Lizzy poked her head out from under the covers and noticed several horsemen bearing down on their cart. There was also a large carriage following hard on their heels. The carriage was one of the largest Lizzy had ever seen and needed eight horses to pull it. There was a constant sound of drums coming from it, as well as a lone banjo player seated atop its roof. The end of the banjo seemed to be on fire, for no good reason that Lizzy could discern.
She ducked back under and prayed for her life. The cart was now rocking violently from side to side and the shouting had intensified.
‘We need to help Furious,’ said Lizzy. ‘Don’t we?’
‘I think she can cope OK without us.’
‘Are you sure?’
‘Yeah. Just you wait.’
The battle continued for another few minutes and finally there was another loud sequence of bumps and bangs from the front of the cart before it slowed to a halt. Then there was silence. Even the drums and banjo ceased. After a brief pause, there was a knock on the side of the compartment.
‘OK, open up,’ came Furious’s voice. ‘Time for a break.’
The five women emerged into the open air and breathed in the fresh air.
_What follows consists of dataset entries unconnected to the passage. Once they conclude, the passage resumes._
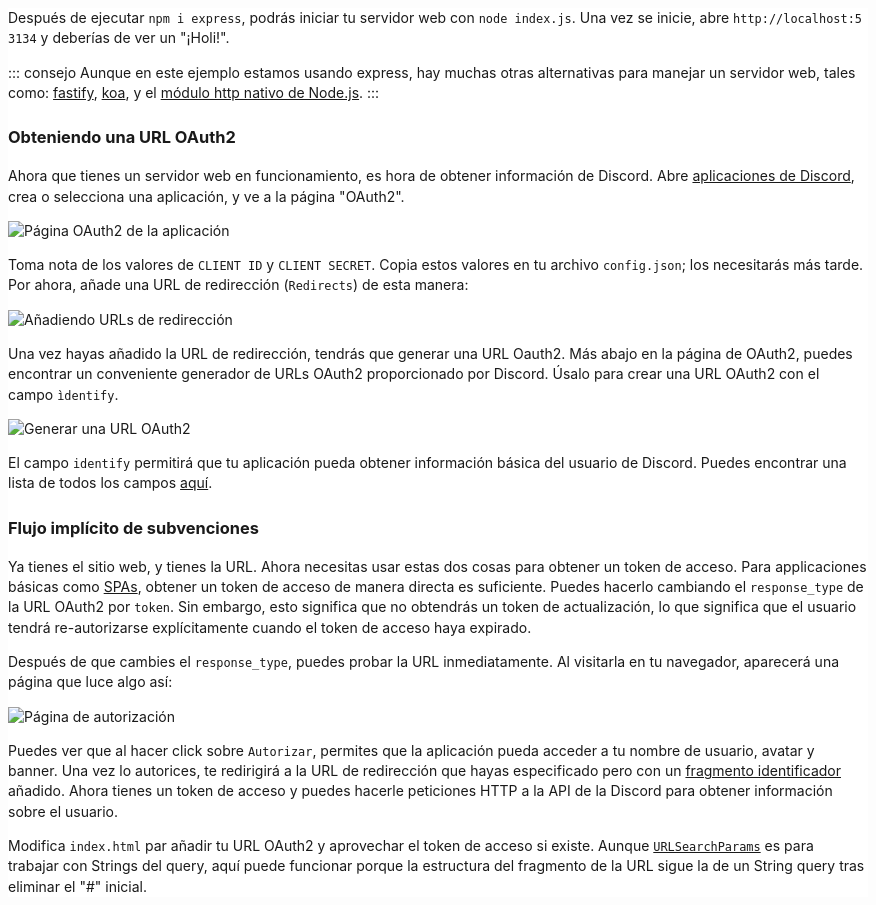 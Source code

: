 Después de ejecutar `npm i express`, podrás iniciar tu servidor web con `node index.js`. Una vez se inicie, abre `http://localhost:53134` y deberías de ver un "¡Holi!".

::: consejo
Aunque en este ejemplo estamos usando express, hay muchas otras alternativas para manejar un servidor web, tales como: [fastify](https://www.fastify.io/), [koa](https://koajs.com/), y el [módulo http nativo de Node.js](https://nodejs.org/api/http.html).
:::

### Obteniendo una URL OAuth2

Ahora que tienes un servidor web en funcionamiento, es hora de obtener información de Discord. Abre [aplicaciones de Discord](https://discord.com/developers/applications/), crea o selecciona una aplicación, y ve a la página "OAuth2".

![Página OAuth2 de la aplicación](./images/oauth2-app-page.png)

Toma nota de los valores de `CLIENT ID` y `CLIENT SECRET`. Copia estos valores en tu archivo `config.json`; los necesitarás más tarde. Por ahora, añade una URL de redirección (`Redirects`) de esta manera:

![Añadiendo  URLs de redirección](./images/add-redirects.png)

Una vez hayas añadido la URL de redirección, tendrás que generar una URL Oauth2. Más abajo en la página de OAuth2, puedes encontrar un conveniente generador de URLs OAuth2 proporcionado por Discord. Úsalo para crear una URL OAuth2 con el campo `ìdentify`.

![Generar una URL OAuth2](./images/generate-url.png)

El campo `identify` permitirá que tu aplicación pueda obtener información básica del usuario de Discord. Puedes encontrar una lista de todos los campos [aquí](https://discord.com/developers/docs/topics/oauth2#shared-resources-oauth2-scopes).

### Flujo implícito de subvenciones

Ya tienes el sitio web, y tienes la URL. Ahora necesitas usar estas dos cosas para obtener un token de acceso. Para applicaciones básicas como [SPAs](https://es.wikipedia.org/wiki/Single-page_application), obtener un token de acceso de manera directa es suficiente. Puedes hacerlo cambiando el `response_type` de la URL OAuth2 por `token`. Sin embargo, esto significa que no obtendrás un token de actualización, lo que significa que el usuario tendrá re-autorizarse explícitamente cuando el token de acceso haya expirado.

Después de que cambies el `response_type`, puedes probar la URL inmediatamente. Al visitarla en tu navegador, aparecerá una página que luce algo así:

![Página de autorización](./images/authorize-app-page.png)

Puedes ver que al hacer click sobre `Autorizar`, permites que la aplicación pueda acceder a tu nombre de usuario, avatar y banner. Una vez lo autorices, te redirigirá a la URL de redirección que hayas especificado pero con un [fragmento identificador](https://es.wikipedia.org/wiki/Identificador_de_recursos_uniforme) añadido. Ahora tienes un token de acceso y puedes hacerle peticiones HTTP a la API de la Discord para obtener información sobre el usuario.

Modifica `index.html` par añadir tu URL OAuth2 y aprovechar el token de acceso si existe. Aunque [`URLSearchParams`](https://developer.mozilla.org/es/docs/Web/API/URLSearchParams) es para trabajar con Strings del query, aquí puede funcionar porque la estructura del fragmento de la URL sigue la de un String query tras eliminar el "#" inicial.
A man approached and they immediately huddled together for safety.
‘It’s OK,’ said Furious, sheathing her sword. ‘He’s cool.’ She gestured towards a heap of bodies to one side of the cart.
‘He killed all those?’ said one of the other women in wonder.
‘Yeah,’ said Furious. ‘He did OK.’ Then she pointed towards another pile of corpses, roughly three times the size of the first one. A smashed banjo lay carelessly on top of it. ‘Those are mine,’ she added.
‘Nice,’ said Lizzy. ‘Why’s he wearing a garden fork over his face?’
‘I think it’s some kind of contractual requirement,’ said Furious. ‘He says it’s the bane of his life.’
The man took off his mask and gave Lizzy a half smile. He was tough and hardy-looking, but there was also something oddly familiar about him. A vague memory of a man slashing through a mass of tentacles sprang to her mind and then vanished as quickly as it had arrived.
‘And who are you, may I ask?’ she said, blushing slightly.
‘They call me Wix,’ the man said. ‘I’m a bit mad, you know.’
‘Where are we going?’ said Lizzy to the other women when they were safely hidden away again under the slurry.
‘We’re supposed to be heading to Pig Town to trade this muck for food. But Furious is taking us to some green place instead where we can hang out and be safe from everyone.’
‘And this place is protected how?’ said Lizzy.
‘Dunno. Maybe that’s why she’s let Mad Wix come along. So he can help her reload her musket and stuff.’
‘He’s very quiet, isn’t he?’
‘Yeah, well, he’s only a minor character.’
The cart trundled on into the night and eventually they came to a stop again.
‘Everybody out,’ came Furious’s voice. ‘We’re here.’
The five women staggered out into the cold night.
‘This is it?’ said Lizzy.
‘Yeah,’ said Furious. ‘I know it looks a bit like a swamp, but – ’
‘That’s because it is a swamp, isn’t it?’ said one of the other women.
‘Do you ladies have names, by the way?’ said Lizzy.
‘Only if you look us up on IMDB,’ said the other.
A figure emerged out of the gloom. It was an octogenarian woman, dressed in grey rags.
‘You’ve come at last,’ she said in a quavering voice. ‘I knew you wouldn’t miss her birthday.’
‘Huh?’ said Furious.
‘Come this way, quickly,’ said the old woman. The six women and Mad Wix followed her until they came to a place where a table was set out in the open. Candles were lit and a couple of pig’s bladders had been inflated and hung from a nearby tree in a marginally festive manner. Several other old crones were seated around the table, as well as a younger woman in the place of honour at the head.
‘Good heavens!’ exclaimed Lizzy. ‘It’s you!’
‘It is indeed,’ said Jane Austen. ‘Welcome, Mrs Arsy. And welcome to you too, Mr Dickham,’ she added, turning towards Mad Wix, who flinched slightly. ‘You and I have some repair work to do, don’t you think, my dears?’